-- Exercise data follows --
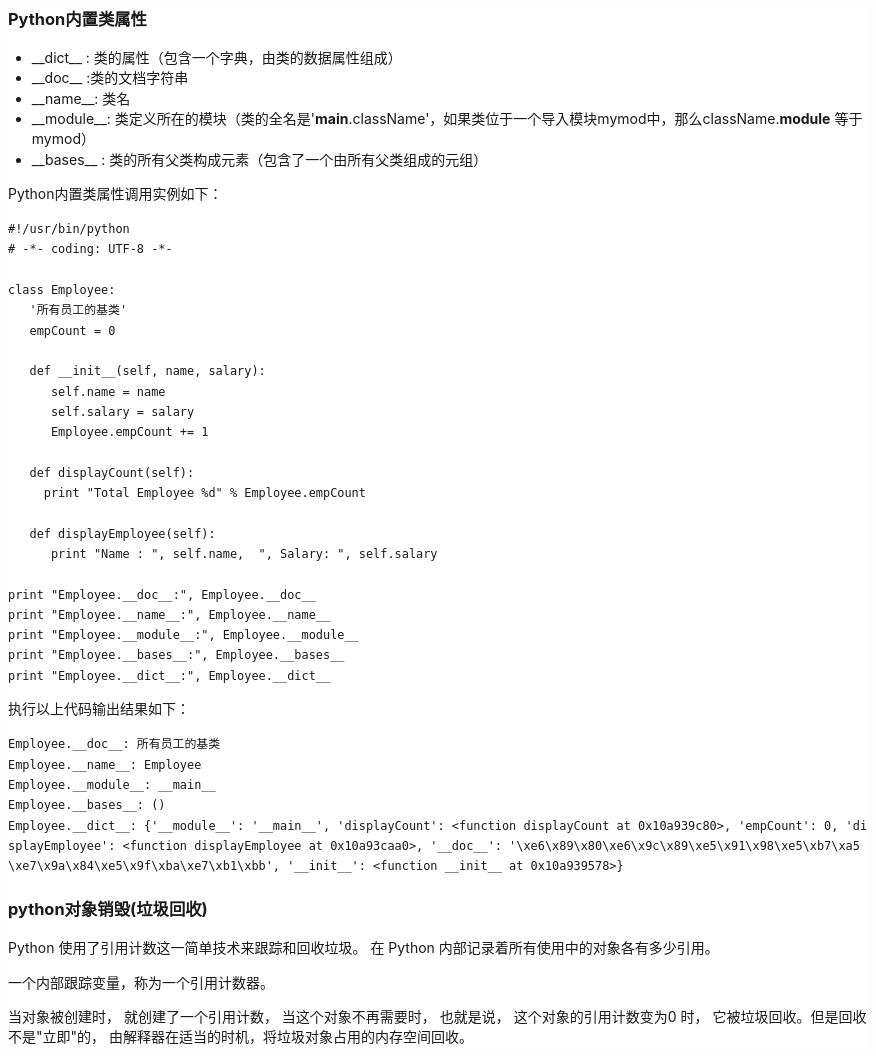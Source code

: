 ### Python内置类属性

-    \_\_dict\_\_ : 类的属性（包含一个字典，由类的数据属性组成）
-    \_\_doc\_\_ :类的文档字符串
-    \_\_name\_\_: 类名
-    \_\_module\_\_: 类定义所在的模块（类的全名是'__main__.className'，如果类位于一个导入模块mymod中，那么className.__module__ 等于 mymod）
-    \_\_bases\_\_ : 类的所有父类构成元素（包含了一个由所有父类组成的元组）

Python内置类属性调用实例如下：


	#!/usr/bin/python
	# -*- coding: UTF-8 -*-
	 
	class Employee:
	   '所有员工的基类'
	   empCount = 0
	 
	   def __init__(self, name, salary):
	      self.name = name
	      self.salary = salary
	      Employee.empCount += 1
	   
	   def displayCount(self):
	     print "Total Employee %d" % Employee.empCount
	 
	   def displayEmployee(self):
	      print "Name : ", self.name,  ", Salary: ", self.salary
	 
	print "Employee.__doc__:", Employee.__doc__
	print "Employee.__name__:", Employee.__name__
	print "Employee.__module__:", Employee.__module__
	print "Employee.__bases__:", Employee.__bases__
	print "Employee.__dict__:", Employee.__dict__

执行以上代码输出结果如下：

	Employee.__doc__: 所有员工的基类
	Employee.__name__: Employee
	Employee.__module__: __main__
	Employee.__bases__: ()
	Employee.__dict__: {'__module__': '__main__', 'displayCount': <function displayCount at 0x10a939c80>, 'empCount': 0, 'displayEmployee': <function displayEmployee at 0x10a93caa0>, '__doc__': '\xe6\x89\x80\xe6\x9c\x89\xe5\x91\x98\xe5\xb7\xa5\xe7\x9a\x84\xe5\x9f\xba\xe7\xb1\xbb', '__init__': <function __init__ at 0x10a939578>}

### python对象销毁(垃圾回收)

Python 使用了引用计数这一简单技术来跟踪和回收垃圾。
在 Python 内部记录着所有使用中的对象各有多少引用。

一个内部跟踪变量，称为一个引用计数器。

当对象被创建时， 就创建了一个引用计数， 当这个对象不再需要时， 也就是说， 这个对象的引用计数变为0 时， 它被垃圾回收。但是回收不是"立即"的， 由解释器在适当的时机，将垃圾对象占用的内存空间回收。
-- Exercise data concluded --
● **Task to complete**: Each entry above should be printed again word for word, with any picture dropped.

● **Response box**:
Source code

: ### Python内置类属性

-    \_\_dict\_\_ : 类的属性（包含一个字典，由类的数据属性组成）
-    \_\_doc\_\_ :类的文档字符串
-    \_\_name\_\_: 类名
-    \_\_module\_\_: 类定义所在的模块（类的全名是'__main__.className'，如果类位于一个导入模块mymod中，那么className.__module__ 等于 mymod）
-    \_\_bases\_\_ : 类的所有父类构成元素（包含了一个由所有父类组成的元组）

Python内置类属性调用实例如下：


	#!/usr/bin/python
	# -*- coding: UTF-8 -*-
	 
	class Employee:
	   '所有员工的基类'
	   empCount = 0
	 
	   def __init__(self, name, salary):
	      self.name = name
	      self.salary = salary
	      Employee.empCount += 1
	   
	   def displayCount(self):
	     print "Total Employee %d" % Employee.empCount
	 
	   def displayEmployee(self):
	      print "Name : ", self.name,  ", Salary: ", self.salary
	 
	print "Employee.__doc__:", Employee.__doc__
	print "Employee.__name__:", Employee.__name__
	print "Employee.__module__:", Employee.__module__
	print "Employee.__bases__:", Employee.__bases__
	print "Employee.__dict__:", Employee.__dict__

执行以上代码输出结果如下：

	Employee.__doc__: 所有员工的基类
	Employee.__name__: Employee
	Employee.__module__: __main__
	Employee.__bases__: ()
	Employee.__dict__: {'__module__': '__main__', 'displayCount': <function displayCount at 0x10a939c80>, 'empCount': 0, 'displayEmployee': <function displayEmployee at 0x10a93caa0>, '__doc__': '\xe6\x89\x80\xe6\x9c\x89\xe5\x91\x98\xe5\xb7\xa5\xe7\x9a\x84\xe5\x9f\xba\xe7\xb1\xbb', '__init__': <function __init__ at 0x10a939578>}

### python对象销毁(垃圾回收)

Python 使用了引用计数这一简单技术来跟踪和回收垃圾。
在 Python 内部记录着所有使用中的对象各有多少引用。

一个内部跟踪变量，称为一个引用计数器。

当对象被创建时， 就创建了一个引用计数， 当这个对象不再需要时， 也就是说， 这个对象的引用计数变为0 时， 它被垃圾回收。但是回收不是"立即"的， 由解释器在适当的时机，将垃圾对象占用的内存空间回收。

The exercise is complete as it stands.